Si accostava alle cose con curiosità ma anche con stupore: che la prima è caratteristica e fondamento del Dna in un giornalista, il secondo forse meno ma le regalava spesso una visione non inficiata da pregiudizi, da sovrastrutture. Non ingenua, però, perché lei coniugava perfettamente il senso della realtà con quello dell’ironia e dello sguardo critico.
Laura Nobile, giornalista culturale, giovanissima cronista di “Mediterraneo” prima e de “la Repubblica” poi, arrivata pochi mesi dopo l’apertura della redazione palermitana, è morta a 47 anni dopo aver lottato per molti, troppi anni contro un male che aveva domato più volte, che aveva arginato con la volontà e la tenacia del lavoro, cui faceva quotidianamente lo sgambetto tra interviste, conferenze stampa, “prime” della prosa e della lirica, reportage, recensioni. In prima linea, sempre. Agguerrita nonostante fosse dolcissima, minuta e fragile come la ricordano oggi sovrintendenti, direttori di teatri e di musei, cantanti, attori, operatori culturali, uffici stampa.
Come spesso càpita, Laura faceva l’insegnante di Lettere come mestiere principale ma nel giornalismo infondeva la stessa forza, lo stesso piglio, lo stesso entusiasmo che in cattedra. Sorridente ma severa con se stessa, ansiosa che le potessero “soffiare” mezza battuta “off record”, puntuale, precisa: insomma, una di quelle collaboratrici che per un caposervizio o un redattore capo sono una garanzia. Ha raccontato così oltre un quarto di secolo di cultura e di spettacoli in Sicilia.

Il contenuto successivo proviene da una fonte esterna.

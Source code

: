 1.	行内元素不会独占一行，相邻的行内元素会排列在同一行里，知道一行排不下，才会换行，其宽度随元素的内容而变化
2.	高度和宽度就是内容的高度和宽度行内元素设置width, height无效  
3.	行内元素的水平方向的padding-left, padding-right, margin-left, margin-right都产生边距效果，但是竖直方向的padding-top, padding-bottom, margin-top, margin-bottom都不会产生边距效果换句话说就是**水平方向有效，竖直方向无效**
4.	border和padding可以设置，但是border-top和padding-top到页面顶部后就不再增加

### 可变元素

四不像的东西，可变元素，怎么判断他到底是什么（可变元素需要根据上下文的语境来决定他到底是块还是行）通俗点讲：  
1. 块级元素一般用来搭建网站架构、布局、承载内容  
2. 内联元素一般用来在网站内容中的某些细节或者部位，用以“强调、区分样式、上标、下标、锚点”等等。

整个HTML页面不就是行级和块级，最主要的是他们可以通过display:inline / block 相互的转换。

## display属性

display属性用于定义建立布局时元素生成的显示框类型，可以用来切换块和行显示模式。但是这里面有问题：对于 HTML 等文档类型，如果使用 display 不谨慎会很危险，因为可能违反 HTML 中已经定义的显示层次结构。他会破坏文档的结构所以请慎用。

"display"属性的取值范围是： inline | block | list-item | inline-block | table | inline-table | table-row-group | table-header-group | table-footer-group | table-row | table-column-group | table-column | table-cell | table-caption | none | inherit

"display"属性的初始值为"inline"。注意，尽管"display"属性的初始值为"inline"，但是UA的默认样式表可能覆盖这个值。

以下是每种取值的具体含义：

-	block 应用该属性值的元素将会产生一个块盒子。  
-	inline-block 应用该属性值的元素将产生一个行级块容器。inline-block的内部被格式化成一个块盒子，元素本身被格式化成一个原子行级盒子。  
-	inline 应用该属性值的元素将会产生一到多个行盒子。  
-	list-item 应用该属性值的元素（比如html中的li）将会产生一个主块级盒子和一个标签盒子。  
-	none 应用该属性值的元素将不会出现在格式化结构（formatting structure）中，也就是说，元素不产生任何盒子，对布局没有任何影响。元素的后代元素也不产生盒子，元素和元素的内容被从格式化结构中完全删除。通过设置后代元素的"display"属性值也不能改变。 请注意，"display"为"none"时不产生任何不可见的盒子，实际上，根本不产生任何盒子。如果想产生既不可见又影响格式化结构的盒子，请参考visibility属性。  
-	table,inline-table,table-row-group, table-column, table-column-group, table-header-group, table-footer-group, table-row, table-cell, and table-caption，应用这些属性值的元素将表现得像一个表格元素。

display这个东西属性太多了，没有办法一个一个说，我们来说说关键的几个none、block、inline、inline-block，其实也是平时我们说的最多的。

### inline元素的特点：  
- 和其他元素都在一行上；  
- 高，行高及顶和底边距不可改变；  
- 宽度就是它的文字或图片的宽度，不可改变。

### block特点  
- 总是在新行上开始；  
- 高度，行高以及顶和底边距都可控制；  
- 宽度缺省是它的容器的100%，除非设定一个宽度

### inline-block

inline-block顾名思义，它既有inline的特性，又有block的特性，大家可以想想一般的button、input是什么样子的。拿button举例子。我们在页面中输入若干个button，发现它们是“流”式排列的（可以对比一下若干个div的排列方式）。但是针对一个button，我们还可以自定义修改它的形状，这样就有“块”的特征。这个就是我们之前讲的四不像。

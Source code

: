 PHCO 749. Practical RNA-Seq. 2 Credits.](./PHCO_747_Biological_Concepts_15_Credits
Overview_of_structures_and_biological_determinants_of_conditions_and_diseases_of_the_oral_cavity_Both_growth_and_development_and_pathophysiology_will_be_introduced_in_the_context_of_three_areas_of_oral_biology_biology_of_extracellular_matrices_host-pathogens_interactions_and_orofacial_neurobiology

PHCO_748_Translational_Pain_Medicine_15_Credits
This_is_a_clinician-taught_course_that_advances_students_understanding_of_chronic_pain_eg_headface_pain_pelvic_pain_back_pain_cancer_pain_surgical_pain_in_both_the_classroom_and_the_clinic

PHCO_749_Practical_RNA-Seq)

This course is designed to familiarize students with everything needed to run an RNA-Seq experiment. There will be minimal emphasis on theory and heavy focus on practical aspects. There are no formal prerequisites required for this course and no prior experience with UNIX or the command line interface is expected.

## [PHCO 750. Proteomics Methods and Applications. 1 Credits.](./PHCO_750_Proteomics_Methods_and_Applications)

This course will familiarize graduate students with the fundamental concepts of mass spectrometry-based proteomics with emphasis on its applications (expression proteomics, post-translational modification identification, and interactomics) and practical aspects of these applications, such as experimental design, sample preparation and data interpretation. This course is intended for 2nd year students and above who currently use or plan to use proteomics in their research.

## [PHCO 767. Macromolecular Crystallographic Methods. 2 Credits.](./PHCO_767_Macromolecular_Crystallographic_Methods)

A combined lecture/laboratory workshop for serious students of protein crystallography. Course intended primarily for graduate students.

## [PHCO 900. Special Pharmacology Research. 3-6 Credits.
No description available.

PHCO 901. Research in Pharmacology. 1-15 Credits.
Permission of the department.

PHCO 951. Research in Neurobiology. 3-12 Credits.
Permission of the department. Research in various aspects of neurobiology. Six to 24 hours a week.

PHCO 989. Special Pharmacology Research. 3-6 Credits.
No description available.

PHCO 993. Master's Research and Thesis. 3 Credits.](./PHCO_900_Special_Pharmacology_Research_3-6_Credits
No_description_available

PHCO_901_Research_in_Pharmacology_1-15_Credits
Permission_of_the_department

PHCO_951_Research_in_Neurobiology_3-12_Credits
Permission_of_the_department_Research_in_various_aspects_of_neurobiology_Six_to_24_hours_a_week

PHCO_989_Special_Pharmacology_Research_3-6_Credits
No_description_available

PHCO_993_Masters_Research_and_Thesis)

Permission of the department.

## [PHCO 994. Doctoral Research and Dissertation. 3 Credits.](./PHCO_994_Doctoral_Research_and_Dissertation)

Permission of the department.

Si concedeva solo qualche piccola “passione” come la collezione di matite da tutto il mondo che acquistava dai bookshop dei musei alle piccole cartolerie di provincia. Gli ultimi anni della sua vita sono stati fortemente segnati dalla malattia ma anche dalla caparbietà che ha sfoderato per metterla da canto e che si tramutava non solo nella voglia di “esserci” ancora (a una “prima”, ad un’inaugurazione, anche a una festa tra amici e colleghi) ma pure in qualche piccolo “vezzo” come quello di farsi fotografare o di “selfizzarsi” soprattutto in compagnia come a volere lasciare un ricordo, quasi come a raccomandare “non dimenticatemi”.
Piccolo aneddoto personale, proprio per il puntiglio di fugare un’impossibile ipotesi di smemoratezza, quasi una “gag” che lei mi perdonerà di aver reso pubblica perché siamo stati noi due, per primi, a riderne insieme. In un palco del Teatro Massimo lei, che aveva qualche difficoltà d’espressione vocale per via del male, sussurrava dei giudizi al mio orecchio, ben avviato ormai a una sordità patologica. A un certo punto le dissi: “Laure’, qui dentro per noi due non c’è possibilità di intenderci. Fuori, a voce alta, ne riparliamo”. Dimenticammo quel che seguì dello spettacolo, in preda al fou rire di due bambini, monelli e complici insieme.